Frank Jr. was just 19 years old when he was snatched from Harrah’s Lake Tahoe casino in Nevada. His father paid a quarter-million-dollar ransom and his son was released, unharmed, two days later. The three kidnappers, meanwhile — Barry Keenan, Johnny Irwin, and Joe Amsler — were very quickly caught, convicted and imprisoned. (Keenan, the plot’s mastermind, served only four years of a 75-year sentence, as he was deemed insane at the time of the kidnapping. In fact, Keenan reportedly always planned to return the ransom money, and thought of the kidnapping not as a crime but as a heaven-ordained way to bring the Sinatra family closer together.)
Here, as the world remembers the life of Frank Sinatra, Jr., LIFE offers a portrait of The Voice and his son in 1965, a short two years after Frank Jr.’s kidnapping — a backstage portrait of a father gently fussing over a boy (now a young man) who at one time was lost to the world. At this point in the older Sinatra’s career, he was, as LIFE put it in a huge, 16-page profile of the man, “the finest living singer of popular songs, an astonishingly good actor, an ambitious director, a shrewd businessman . . .” In other words, he was Sinatra. The only Sinatra.
[See more classic LIFE photos of Sinatra in 1965.]
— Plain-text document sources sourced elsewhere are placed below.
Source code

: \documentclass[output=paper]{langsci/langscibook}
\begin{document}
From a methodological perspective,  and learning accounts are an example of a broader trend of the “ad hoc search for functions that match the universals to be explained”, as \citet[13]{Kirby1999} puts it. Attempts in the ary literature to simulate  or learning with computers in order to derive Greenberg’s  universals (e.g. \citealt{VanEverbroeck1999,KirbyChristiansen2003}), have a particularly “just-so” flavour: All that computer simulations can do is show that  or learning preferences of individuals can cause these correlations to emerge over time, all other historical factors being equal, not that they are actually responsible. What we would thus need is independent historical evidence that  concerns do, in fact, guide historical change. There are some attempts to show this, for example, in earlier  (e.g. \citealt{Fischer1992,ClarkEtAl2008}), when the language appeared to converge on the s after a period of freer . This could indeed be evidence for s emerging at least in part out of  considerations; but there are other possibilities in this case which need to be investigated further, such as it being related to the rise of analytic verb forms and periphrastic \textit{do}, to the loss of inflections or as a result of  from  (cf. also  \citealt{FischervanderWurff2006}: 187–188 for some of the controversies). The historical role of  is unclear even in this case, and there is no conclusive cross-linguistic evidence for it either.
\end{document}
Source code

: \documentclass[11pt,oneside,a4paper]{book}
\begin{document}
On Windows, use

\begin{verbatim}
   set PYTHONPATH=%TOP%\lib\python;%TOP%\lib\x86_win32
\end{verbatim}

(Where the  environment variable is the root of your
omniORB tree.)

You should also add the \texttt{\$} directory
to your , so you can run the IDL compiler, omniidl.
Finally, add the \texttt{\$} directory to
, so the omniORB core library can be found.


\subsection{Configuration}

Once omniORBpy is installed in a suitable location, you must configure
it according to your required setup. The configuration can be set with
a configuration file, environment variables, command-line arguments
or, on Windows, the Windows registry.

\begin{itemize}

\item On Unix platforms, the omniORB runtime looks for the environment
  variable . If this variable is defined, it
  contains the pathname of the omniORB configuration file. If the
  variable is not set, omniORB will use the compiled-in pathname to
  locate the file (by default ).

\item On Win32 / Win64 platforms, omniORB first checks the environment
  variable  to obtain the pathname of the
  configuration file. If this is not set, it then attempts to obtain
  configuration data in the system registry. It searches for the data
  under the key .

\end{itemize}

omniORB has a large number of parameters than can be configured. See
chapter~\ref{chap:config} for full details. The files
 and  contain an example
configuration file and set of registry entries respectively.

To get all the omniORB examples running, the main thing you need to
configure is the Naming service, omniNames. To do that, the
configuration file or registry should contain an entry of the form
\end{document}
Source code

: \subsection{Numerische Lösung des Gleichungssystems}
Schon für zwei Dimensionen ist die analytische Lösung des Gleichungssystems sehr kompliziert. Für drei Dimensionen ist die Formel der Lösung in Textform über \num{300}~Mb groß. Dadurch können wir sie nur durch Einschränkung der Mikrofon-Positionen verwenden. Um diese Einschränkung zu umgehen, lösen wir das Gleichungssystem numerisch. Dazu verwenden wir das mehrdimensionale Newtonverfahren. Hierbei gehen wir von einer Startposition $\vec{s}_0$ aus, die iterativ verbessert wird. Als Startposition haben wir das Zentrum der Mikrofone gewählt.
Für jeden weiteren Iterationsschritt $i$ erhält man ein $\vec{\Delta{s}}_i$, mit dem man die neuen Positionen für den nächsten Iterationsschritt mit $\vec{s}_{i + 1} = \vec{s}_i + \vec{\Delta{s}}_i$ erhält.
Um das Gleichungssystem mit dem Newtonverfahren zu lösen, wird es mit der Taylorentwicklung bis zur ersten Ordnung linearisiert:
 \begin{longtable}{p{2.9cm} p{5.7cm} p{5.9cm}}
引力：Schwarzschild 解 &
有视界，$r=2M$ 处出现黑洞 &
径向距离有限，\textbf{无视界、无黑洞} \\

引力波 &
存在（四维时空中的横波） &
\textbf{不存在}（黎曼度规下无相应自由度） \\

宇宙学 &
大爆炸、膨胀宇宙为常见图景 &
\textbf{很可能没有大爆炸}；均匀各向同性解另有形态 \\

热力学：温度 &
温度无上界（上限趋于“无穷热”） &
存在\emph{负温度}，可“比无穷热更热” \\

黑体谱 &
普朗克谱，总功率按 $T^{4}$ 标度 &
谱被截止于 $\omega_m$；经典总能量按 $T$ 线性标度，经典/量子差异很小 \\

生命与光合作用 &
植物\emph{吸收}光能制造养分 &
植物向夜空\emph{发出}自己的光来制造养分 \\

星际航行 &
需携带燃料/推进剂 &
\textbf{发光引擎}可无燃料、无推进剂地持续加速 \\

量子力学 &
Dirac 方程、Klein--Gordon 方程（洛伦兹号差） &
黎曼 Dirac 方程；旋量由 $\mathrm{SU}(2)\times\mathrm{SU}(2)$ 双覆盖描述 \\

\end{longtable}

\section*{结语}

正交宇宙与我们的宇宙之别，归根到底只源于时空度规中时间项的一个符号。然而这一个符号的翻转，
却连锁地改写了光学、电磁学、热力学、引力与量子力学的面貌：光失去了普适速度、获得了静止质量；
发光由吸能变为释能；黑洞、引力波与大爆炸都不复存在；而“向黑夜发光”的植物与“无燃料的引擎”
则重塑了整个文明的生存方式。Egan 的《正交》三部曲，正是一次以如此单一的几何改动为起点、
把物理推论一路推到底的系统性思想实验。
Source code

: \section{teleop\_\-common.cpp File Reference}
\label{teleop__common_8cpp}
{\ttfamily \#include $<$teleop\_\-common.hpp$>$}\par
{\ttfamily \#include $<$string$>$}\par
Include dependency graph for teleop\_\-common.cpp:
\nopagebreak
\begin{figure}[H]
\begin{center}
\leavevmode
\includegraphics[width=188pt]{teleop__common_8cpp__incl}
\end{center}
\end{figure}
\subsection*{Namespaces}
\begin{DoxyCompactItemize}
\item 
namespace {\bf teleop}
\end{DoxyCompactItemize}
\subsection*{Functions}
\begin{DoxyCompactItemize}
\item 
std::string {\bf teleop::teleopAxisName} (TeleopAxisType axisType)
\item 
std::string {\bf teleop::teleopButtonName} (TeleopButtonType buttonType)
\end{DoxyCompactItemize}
But in this quiet, intimate picture by John Dominis, one can imagine that for this instant, all of the fame, money, influence and sheer power that Sinatra accrued over the years might have been utterly forgotten. Made irrelevant. One can imagine that here is a dad and a son, sharing a moment. Nothing more, nothing less. And we’re reminded of how those are the moments — when we’re not really paying attention — that come back to us years later, and remind us of what we had, and what mattered.